- **EXERCISE PROMPT**
Pull out all lines from the listing below in which the word "first" appears.

- **MATERIAL FOR THE TASK**
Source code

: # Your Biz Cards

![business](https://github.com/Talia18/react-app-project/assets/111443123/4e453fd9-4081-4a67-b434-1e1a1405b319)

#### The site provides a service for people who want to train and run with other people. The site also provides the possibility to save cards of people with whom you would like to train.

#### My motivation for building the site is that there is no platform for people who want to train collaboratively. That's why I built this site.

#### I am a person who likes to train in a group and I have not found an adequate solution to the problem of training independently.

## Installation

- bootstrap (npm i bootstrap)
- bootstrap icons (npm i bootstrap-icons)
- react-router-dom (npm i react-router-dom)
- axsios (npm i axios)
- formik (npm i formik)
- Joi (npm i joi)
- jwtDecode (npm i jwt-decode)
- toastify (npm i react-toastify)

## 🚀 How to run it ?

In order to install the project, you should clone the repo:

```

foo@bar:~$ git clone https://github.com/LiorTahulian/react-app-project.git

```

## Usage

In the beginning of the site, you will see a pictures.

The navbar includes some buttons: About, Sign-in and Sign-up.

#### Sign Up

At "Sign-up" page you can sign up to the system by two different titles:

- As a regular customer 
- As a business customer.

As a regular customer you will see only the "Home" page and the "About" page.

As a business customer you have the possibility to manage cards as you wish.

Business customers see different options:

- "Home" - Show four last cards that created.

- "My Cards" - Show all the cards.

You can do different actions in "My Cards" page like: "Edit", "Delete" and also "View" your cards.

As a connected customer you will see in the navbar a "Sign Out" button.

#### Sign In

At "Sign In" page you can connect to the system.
* * *
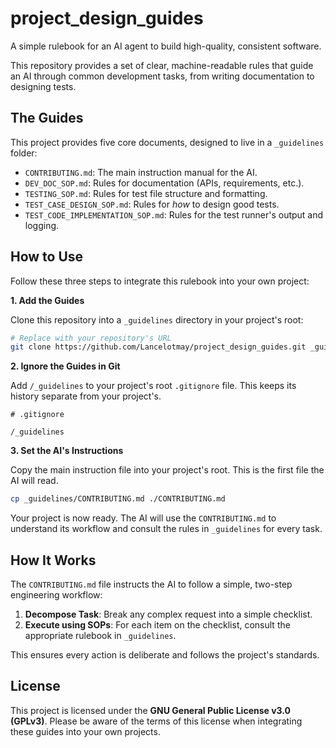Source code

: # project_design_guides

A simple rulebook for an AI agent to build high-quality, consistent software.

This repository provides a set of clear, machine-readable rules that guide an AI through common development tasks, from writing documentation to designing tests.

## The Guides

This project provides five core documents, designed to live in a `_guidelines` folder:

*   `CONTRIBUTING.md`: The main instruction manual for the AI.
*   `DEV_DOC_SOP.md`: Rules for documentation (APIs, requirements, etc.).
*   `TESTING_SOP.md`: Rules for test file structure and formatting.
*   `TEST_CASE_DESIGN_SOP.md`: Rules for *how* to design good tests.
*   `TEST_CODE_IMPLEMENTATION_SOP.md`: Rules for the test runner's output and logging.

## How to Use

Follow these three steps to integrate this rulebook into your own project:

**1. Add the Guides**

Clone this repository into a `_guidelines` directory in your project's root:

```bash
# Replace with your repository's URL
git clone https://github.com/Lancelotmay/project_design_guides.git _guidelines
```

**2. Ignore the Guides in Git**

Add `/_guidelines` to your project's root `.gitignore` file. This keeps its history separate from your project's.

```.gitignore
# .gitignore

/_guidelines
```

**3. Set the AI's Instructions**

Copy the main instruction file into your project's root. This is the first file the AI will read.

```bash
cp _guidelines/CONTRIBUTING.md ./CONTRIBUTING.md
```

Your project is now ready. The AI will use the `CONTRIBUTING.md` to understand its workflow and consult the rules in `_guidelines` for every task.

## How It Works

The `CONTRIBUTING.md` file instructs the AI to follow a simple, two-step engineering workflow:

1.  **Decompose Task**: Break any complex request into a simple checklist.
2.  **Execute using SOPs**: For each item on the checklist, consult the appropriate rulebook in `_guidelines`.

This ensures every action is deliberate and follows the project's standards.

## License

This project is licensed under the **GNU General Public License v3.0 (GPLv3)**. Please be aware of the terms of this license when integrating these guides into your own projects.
==
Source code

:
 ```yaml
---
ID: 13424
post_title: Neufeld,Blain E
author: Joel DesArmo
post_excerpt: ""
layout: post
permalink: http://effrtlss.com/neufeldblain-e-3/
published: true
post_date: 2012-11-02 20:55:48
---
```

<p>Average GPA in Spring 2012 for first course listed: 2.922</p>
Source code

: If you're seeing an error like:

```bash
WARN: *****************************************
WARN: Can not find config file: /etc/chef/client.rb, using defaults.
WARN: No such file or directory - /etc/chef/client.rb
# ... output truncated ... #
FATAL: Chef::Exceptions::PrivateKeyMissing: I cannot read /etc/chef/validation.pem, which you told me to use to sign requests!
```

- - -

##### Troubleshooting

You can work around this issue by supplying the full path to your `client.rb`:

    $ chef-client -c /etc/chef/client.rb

- **ANSWER BOX**
Copy the main instruction file into your project's root. This is the first file the AI will read.
<p>Average GPA in Spring 2012 for first course listed: 2.922</p>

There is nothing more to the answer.